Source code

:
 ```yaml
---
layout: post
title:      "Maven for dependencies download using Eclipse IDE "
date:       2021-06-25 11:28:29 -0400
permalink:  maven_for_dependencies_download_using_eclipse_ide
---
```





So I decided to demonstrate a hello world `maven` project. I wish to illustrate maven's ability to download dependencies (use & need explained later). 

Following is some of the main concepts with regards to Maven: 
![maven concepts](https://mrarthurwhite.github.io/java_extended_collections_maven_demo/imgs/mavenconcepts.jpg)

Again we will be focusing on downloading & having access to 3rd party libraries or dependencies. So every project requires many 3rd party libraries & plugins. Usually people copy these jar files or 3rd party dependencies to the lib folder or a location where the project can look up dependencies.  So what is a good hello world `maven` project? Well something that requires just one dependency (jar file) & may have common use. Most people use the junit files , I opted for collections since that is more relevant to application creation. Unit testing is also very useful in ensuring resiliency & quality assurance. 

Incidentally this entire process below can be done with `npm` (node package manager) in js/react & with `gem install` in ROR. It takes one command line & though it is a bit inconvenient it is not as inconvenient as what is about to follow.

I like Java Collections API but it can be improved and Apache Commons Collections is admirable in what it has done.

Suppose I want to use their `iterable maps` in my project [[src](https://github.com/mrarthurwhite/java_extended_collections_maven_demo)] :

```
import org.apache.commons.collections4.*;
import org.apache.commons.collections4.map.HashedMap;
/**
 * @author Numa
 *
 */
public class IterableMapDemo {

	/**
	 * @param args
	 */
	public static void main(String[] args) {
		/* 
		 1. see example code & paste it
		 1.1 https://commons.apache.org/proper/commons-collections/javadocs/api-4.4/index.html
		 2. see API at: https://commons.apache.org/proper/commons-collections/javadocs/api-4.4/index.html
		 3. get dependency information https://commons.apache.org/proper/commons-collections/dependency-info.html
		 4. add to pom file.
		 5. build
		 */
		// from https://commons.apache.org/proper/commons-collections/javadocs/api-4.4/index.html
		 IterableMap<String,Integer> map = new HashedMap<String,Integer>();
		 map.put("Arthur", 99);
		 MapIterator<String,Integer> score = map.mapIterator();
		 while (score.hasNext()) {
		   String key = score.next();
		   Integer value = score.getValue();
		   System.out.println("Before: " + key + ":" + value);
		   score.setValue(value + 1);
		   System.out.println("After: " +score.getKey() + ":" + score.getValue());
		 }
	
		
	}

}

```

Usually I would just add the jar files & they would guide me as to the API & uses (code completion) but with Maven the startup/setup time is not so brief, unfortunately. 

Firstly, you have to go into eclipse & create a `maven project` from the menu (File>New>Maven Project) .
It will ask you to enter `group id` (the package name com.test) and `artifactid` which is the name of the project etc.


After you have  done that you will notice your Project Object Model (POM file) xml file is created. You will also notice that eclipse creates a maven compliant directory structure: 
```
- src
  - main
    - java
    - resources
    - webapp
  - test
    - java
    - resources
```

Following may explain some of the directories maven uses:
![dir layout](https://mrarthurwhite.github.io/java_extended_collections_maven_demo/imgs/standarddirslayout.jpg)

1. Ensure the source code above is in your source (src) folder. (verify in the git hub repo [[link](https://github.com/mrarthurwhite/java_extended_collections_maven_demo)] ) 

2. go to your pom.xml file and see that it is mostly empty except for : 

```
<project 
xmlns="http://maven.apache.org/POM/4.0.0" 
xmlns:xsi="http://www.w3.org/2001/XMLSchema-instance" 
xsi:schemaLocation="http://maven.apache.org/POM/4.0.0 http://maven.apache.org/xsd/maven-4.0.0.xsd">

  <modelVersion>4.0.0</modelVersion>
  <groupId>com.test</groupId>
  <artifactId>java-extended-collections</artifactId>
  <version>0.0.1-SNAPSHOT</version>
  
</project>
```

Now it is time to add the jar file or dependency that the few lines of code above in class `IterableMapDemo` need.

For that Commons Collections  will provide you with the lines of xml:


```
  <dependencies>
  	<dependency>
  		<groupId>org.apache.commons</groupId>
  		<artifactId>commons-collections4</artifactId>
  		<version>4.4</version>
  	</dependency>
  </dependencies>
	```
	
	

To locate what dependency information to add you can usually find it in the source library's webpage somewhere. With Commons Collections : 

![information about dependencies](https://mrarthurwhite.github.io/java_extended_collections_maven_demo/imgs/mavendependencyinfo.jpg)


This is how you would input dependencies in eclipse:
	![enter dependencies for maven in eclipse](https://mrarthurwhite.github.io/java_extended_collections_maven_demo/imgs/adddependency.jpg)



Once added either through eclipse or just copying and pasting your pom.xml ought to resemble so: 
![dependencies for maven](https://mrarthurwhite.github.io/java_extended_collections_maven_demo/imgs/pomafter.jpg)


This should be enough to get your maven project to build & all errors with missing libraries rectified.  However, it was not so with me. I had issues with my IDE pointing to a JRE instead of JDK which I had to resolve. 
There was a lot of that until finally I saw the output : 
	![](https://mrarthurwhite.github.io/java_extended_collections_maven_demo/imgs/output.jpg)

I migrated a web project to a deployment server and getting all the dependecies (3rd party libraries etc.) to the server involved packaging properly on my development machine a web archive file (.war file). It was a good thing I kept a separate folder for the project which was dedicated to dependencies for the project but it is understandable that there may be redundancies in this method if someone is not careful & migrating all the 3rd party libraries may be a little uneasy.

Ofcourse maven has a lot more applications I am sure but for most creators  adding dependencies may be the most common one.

● **REQUIRED ACTION**: The entries above are to be output exactly as they appear.

● **SOLUTION TO THIS TASK**:
Source code

:
 ```yaml
---
layout: post
title:      "Maven for dependencies download using Eclipse IDE "
date:       2021-06-25 11:28:29 -0400
permalink:  maven_for_dependencies_download_using_eclipse_ide
---
```





So I decided to demonstrate a hello world `maven` project. I wish to illustrate maven's ability to download dependencies (use & need explained later). 

Following is some of the main concepts with regards to Maven: 
![maven concepts](https://mrarthurwhite.github.io/java_extended_collections_maven_demo/imgs/mavenconcepts.jpg)

Again we will be focusing on downloading & having access to 3rd party libraries or dependencies. So every project requires many 3rd party libraries & plugins. Usually people copy these jar files or 3rd party dependencies to the lib folder or a location where the project can look up dependencies.  So what is a good hello world `maven` project? Well something that requires just one dependency (jar file) & may have common use. Most people use the junit files , I opted for collections since that is more relevant to application creation. Unit testing is also very useful in ensuring resiliency & quality assurance. 

Incidentally this entire process below can be done with `npm` (node package manager) in js/react & with `gem install` in ROR. It takes one command line & though it is a bit inconvenient it is not as inconvenient as what is about to follow.

I like Java Collections API but it can be improved and Apache Commons Collections is admirable in what it has done.

Suppose I want to use their `iterable maps` in my project [[src](https://github.com/mrarthurwhite/java_extended_collections_maven_demo)] :

```
import org.apache.commons.collections4.*;
import org.apache.commons.collections4.map.HashedMap;
/**
 * @author Numa
 *
 */
public class IterableMapDemo {

	/**
	 * @param args
	 */
	public static void main(String[] args) {
		/* 
		 1. see example code & paste it
		 1.1 https://commons.apache.org/proper/commons-collections/javadocs/api-4.4/index.html
		 2. see API at: https://commons.apache.org/proper/commons-collections/javadocs/api-4.4/index.html
		 3. get dependency information https://commons.apache.org/proper/commons-collections/dependency-info.html
		 4. add to pom file.
		 5. build
		 */
		// from https://commons.apache.org/proper/commons-collections/javadocs/api-4.4/index.html
		 IterableMap<String,Integer> map = new HashedMap<String,Integer>();
		 map.put("Arthur", 99);
		 MapIterator<String,Integer> score = map.mapIterator();
		 while (score.hasNext()) {
		   String key = score.next();
		   Integer value = score.getValue();
		   System.out.println("Before: " + key + ":" + value);
		   score.setValue(value + 1);
		   System.out.println("After: " +score.getKey() + ":" + score.getValue());
		 }
	
		
	}

}

```

Usually I would just add the jar files & they would guide me as to the API & uses (code completion) but with Maven the startup/setup time is not so brief, unfortunately. 

Firstly, you have to go into eclipse & create a `maven project` from the menu (File>New>Maven Project) .
It will ask you to enter `group id` (the package name com.test) and `artifactid` which is the name of the project etc.


After you have  done that you will notice your Project Object Model (POM file) xml file is created. You will also notice that eclipse creates a maven compliant directory structure: 
```
- src
  - main
    - java
    - resources
    - webapp
  - test
    - java
    - resources
```

Following may explain some of the directories maven uses:
![dir layout](https://mrarthurwhite.github.io/java_extended_collections_maven_demo/imgs/standarddirslayout.jpg)

1. Ensure the source code above is in your source (src) folder. (verify in the git hub repo [[link](https://github.com/mrarthurwhite/java_extended_collections_maven_demo)] ) 

2. go to your pom.xml file and see that it is mostly empty except for : 

```
<project 
xmlns="http://maven.apache.org/POM/4.0.0" 
xmlns:xsi="http://www.w3.org/2001/XMLSchema-instance" 
xsi:schemaLocation="http://maven.apache.org/POM/4.0.0 http://maven.apache.org/xsd/maven-4.0.0.xsd">

  <modelVersion>4.0.0</modelVersion>
  <groupId>com.test</groupId>
  <artifactId>java-extended-collections</artifactId>
  <version>0.0.1-SNAPSHOT</version>
  
</project>
```

Now it is time to add the jar file or dependency that the few lines of code above in class `IterableMapDemo` need.

For that Commons Collections  will provide you with the lines of xml:


```
  <dependencies>
  	<dependency>
  		<groupId>org.apache.commons</groupId>
  		<artifactId>commons-collections4</artifactId>
  		<version>4.4</version>
  	</dependency>
  </dependencies>
	```
	
	

To locate what dependency information to add you can usually find it in the source library's webpage somewhere. With Commons Collections : 

![information about dependencies](https://mrarthurwhite.github.io/java_extended_collections_maven_demo/imgs/mavendependencyinfo.jpg)


This is how you would input dependencies in eclipse:
	![enter dependencies for maven in eclipse](https://mrarthurwhite.github.io/java_extended_collections_maven_demo/imgs/adddependency.jpg)



Once added either through eclipse or just copying and pasting your pom.xml ought to resemble so: 
![dependencies for maven](https://mrarthurwhite.github.io/java_extended_collections_maven_demo/imgs/pomafter.jpg)


This should be enough to get your maven project to build & all errors with missing libraries rectified.  However, it was not so with me. I had issues with my IDE pointing to a JRE instead of JDK which I had to resolve. 
There was a lot of that until finally I saw the output : 
	![](https://mrarthurwhite.github.io/java_extended_collections_maven_demo/imgs/output.jpg)

I migrated a web project to a deployment server and getting all the dependecies (3rd party libraries etc.) to the server involved packaging properly on my development machine a web archive file (.war file). It was a good thing I kept a separate folder for the project which was dedicated to dependencies for the project but it is understandable that there may be redundancies in this method if someone is not careful & migrating all the 3rd party libraries may be a little uneasy.

Ofcourse maven has a lot more applications I am sure but for most creators  adding dependencies may be the most common one.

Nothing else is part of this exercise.